LIBERTARIA – Vol. I L’anarchia oltre wikiquote

È uscito in questi giorni il primo volume di 'Libertaria - Un'antologia scomoda' che si propone di ripercorrere le tappe principali del pensiero anarchico, dalle origini ai nostri giorni, attraverso la voce viva degli autori che hanno ne maggiormente influenzato la filosofia e la prassi politica.

Se vi fosse un premio “Arditi del Popolo” per l’editoria, la vittoria in quest’anno semipandemico andrebbe certamente appannaggio dell’imponente progetto enciclopedico denominato “Libertaria – Un’antologia scomoda” del quale è appena uscito il primo volume.

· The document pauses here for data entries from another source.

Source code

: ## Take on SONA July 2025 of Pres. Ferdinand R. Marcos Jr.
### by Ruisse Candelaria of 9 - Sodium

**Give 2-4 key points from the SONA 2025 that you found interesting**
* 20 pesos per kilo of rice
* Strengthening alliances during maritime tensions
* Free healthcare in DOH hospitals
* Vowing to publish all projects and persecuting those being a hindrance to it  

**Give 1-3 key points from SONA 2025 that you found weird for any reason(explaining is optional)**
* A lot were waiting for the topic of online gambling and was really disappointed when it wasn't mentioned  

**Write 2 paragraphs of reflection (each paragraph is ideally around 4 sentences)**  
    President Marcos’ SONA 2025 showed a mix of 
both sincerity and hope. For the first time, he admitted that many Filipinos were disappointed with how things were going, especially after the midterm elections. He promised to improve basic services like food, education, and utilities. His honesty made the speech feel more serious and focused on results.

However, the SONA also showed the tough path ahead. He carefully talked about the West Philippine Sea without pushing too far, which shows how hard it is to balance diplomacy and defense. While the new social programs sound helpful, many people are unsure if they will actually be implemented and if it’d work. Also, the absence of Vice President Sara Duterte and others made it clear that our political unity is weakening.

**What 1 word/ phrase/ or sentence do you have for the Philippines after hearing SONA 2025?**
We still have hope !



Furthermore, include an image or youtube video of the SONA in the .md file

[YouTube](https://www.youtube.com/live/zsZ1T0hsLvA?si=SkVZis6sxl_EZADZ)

La casa editrice D di Roma ha fatto sua la folle intenzione di pubblicare una summa del pensiero anarchico, divisa in cinque tomi. Un vero piano quinquennale (ops!) di selezione critica, basato su documenti, manifesti, testimonianze e saggi atti ad esplorare le grandi aree tematiche storicamente legate alla filosofia con la A iniziale – e ogni tanto cerchiata.

Impresa questa ancora più nobile e temeraria perché realizzata in un periodo nel quale, come ci suggerisce il pluripremiato film Nomadland, essere oppressi e sfruttati, senza alcuna ambizione di conflitto o emancipazione sociale, è diventata una condizione incredibilmente trendy, in bilico tra le comunità di Emmaus e quelle di Amazon.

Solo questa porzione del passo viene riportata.